### Cards in each set
This nb will add to the set and card count table by entering a row for each card in a set. This way, we can reference this table for quicker routing to pricecharting to get the price of a card. If, say, we enter "Lugia 9/111", we can go to this table and search for "Lugia 9" in each set with 111 cards instead of sending out a request to each url on pricecharting corresponding to a set with 111 cards.

We still want to use pricecharting for pricing (for now), since they have data on reverse holo cards, shadowless, first edition, etc.

We also scrape the pictures for each card in the case that more than one "Houndoom H11/H32" exists (which it does). We can then show them pictures and say "is your card A or B"?

In [1]:
# imports
import requests
from bs4 import BeautifulSoup
import re
import numpy as np
import pandas as pd
import warnings
import shutil
import os
warnings.filterwarnings('ignore')

In [2]:
url_sets = 'https://www.pokellector.com/sets/'  # pokellector sets page
r = requests.get(url_sets, verify=False)
soup = BeautifulSoup(r.text, "html.parser")

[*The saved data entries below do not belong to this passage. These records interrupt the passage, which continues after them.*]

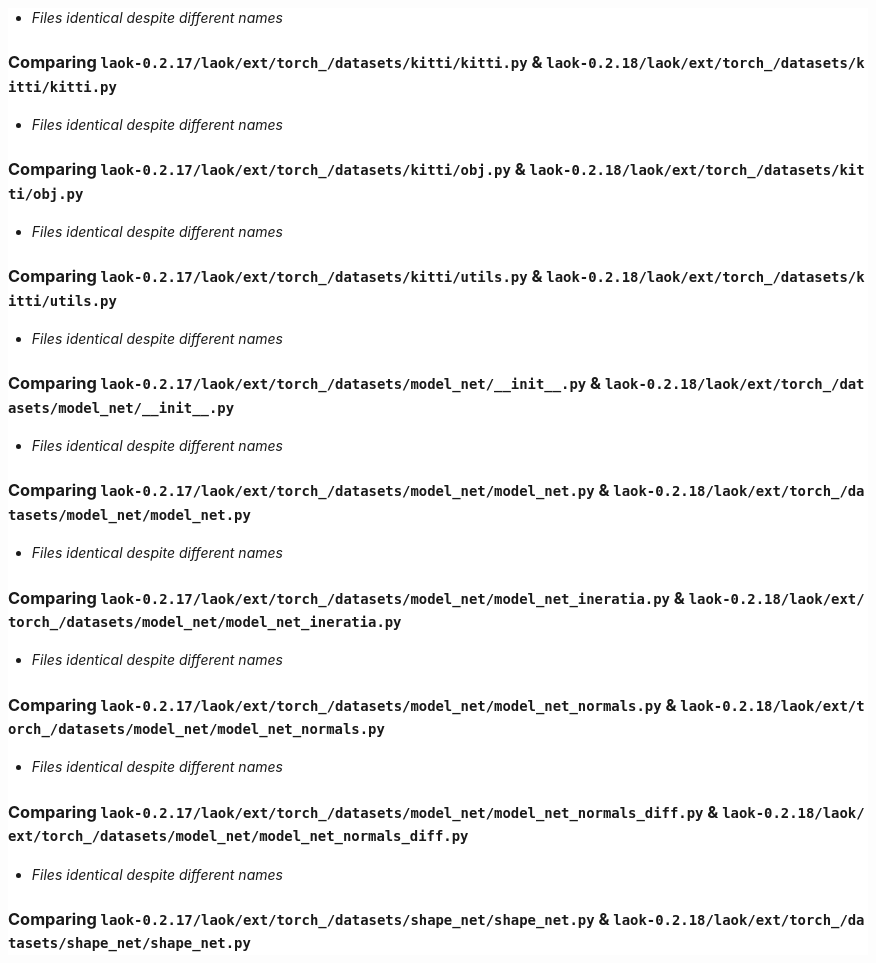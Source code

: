  * *Files identical despite different names*

### Comparing `laok-0.2.17/laok/ext/torch_/datasets/kitti/kitti.py` & `laok-0.2.18/laok/ext/torch_/datasets/kitti/kitti.py`

 * *Files identical despite different names*

### Comparing `laok-0.2.17/laok/ext/torch_/datasets/kitti/obj.py` & `laok-0.2.18/laok/ext/torch_/datasets/kitti/obj.py`

 * *Files identical despite different names*

### Comparing `laok-0.2.17/laok/ext/torch_/datasets/kitti/utils.py` & `laok-0.2.18/laok/ext/torch_/datasets/kitti/utils.py`

 * *Files identical despite different names*

### Comparing `laok-0.2.17/laok/ext/torch_/datasets/model_net/__init__.py` & `laok-0.2.18/laok/ext/torch_/datasets/model_net/__init__.py`

 * *Files identical despite different names*

### Comparing `laok-0.2.17/laok/ext/torch_/datasets/model_net/model_net.py` & `laok-0.2.18/laok/ext/torch_/datasets/model_net/model_net.py`

 * *Files identical despite different names*

### Comparing `laok-0.2.17/laok/ext/torch_/datasets/model_net/model_net_ineratia.py` & `laok-0.2.18/laok/ext/torch_/datasets/model_net/model_net_ineratia.py`

 * *Files identical despite different names*

### Comparing `laok-0.2.17/laok/ext/torch_/datasets/model_net/model_net_normals.py` & `laok-0.2.18/laok/ext/torch_/datasets/model_net/model_net_normals.py`

 * *Files identical despite different names*

### Comparing `laok-0.2.17/laok/ext/torch_/datasets/model_net/model_net_normals_diff.py` & `laok-0.2.18/laok/ext/torch_/datasets/model_net/model_net_normals_diff.py`

 * *Files identical despite different names*

### Comparing `laok-0.2.17/laok/ext/torch_/datasets/shape_net/shape_net.py` & `laok-0.2.18/laok/ext/torch_/datasets/shape_net/shape_net.py`
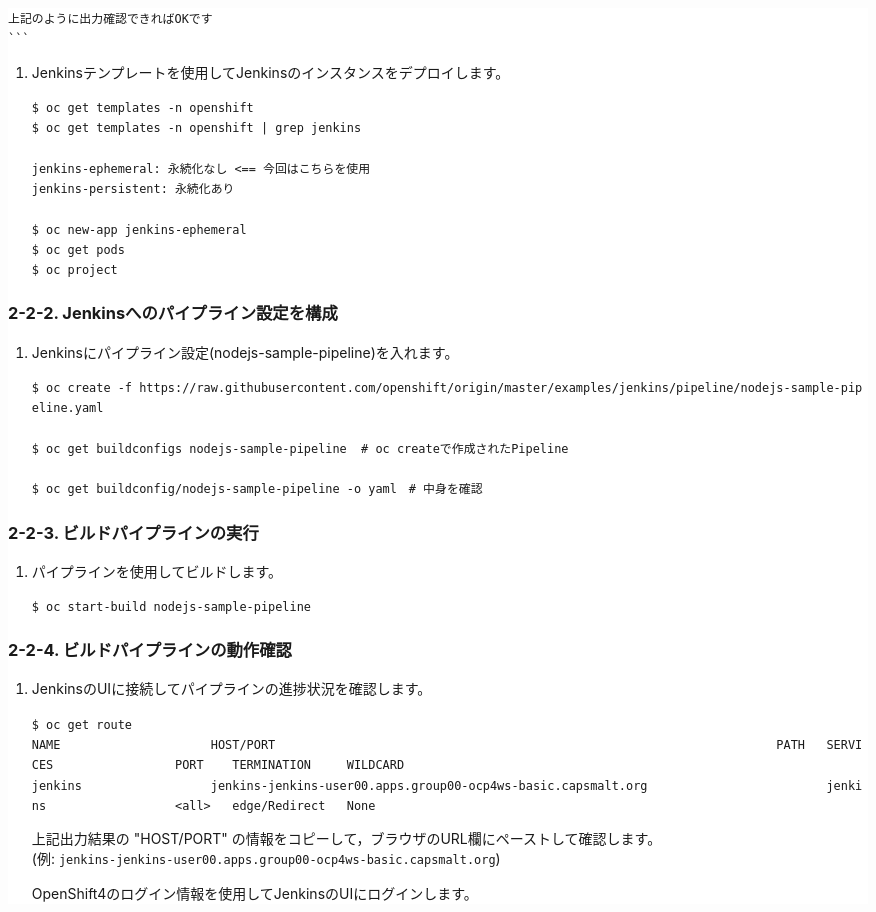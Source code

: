     上記のように出力確認できればOKです
    ```
    
1. Jenkinsテンプレートを使用してJenkinsのインスタンスをデプロイします。

    ```
    $ oc get templates -n openshift
    $ oc get templates -n openshift | grep jenkins

    jenkins-ephemeral: 永続化なし <== 今回はこちらを使用
    jenkins-persistent: 永続化あり

    $ oc new-app jenkins-ephemeral
    $ oc get pods
    $ oc project
    ```

### 2-2-2. Jenkinsへのパイプライン設定を構成
1. Jenkinsにパイプライン設定(nodejs-sample-pipeline)を入れます。

    ```
    $ oc create -f https://raw.githubusercontent.com/openshift/origin/master/examples/jenkins/pipeline/nodejs-sample-pipeline.yaml
    
    $ oc get buildconfigs nodejs-sample-pipeline  # oc createで作成されたPipeline
    
    $ oc get buildconfig/nodejs-sample-pipeline -o yaml　# 中身を確認

### 2-2-3. ビルドパイプラインの実行
1. パイプラインを使用してビルドします。

    ```
    $ oc start-build nodejs-sample-pipeline
    ```

### 2-2-4. ビルドパイプラインの動作確認
1. JenkinsのUIに接続してパイプラインの進捗状況を確認します。

    ```
    $ oc get route
    NAME                     HOST/PORT                                                                      PATH   SERVICES                 PORT    TERMINATION     WILDCARD
    jenkins                  jenkins-jenkins-user00.apps.group00-ocp4ws-basic.capsmalt.org                         jenkins                  <all>   edge/Redirect   None
    ```
    
    上記出力結果の "HOST/PORT" の情報をコピーして，ブラウザのURL欄にペーストして確認します。  
    (例: `jenkins-jenkins-user00.apps.group00-ocp4ws-basic.capsmalt.org`)

    OpenShift4のログイン情報を使用してJenkinsのUIにログインします。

# we want to match the url of the form pokellector.com/sets/{ext_list[i]-set_list[i]}
ext_set_dict = {}
for el in soup.select('.button'):  # each set is class "button"
    if el['title'][-3:].lower() == 'set':
        ext_set_dict[el['name']] = el['title'][:-4]
    else:
        ext_set_dict[el['name']] = el['title']

# create df with ext and set name to run down and grab the correct urls. At each url, we find pics,
# names and card #s for every card (save a select few we deal with later). We have 1 row for each set
pokellector_df = pd.DataFrame.from_dict(ext_set_dict, orient='index', columns=['Set Name']).reset_index().rename(columns={'index': 'Extension'})
pokellector_df['URL Ext Full'] = pokellector_df['Extension'] + '-' + pokellector_df['Set Name'].str.replace(' ', '-').replace("'", "")

In [95]:
'''
final df with set name, card and card # to allow for easy querying when a user enters a something
like "Lugia 9/111". We use 111 to get the list of sets (from bulbapedia), then use pokellector to
determine if there is a "Lugia 9" in each of the sets based on the table created below.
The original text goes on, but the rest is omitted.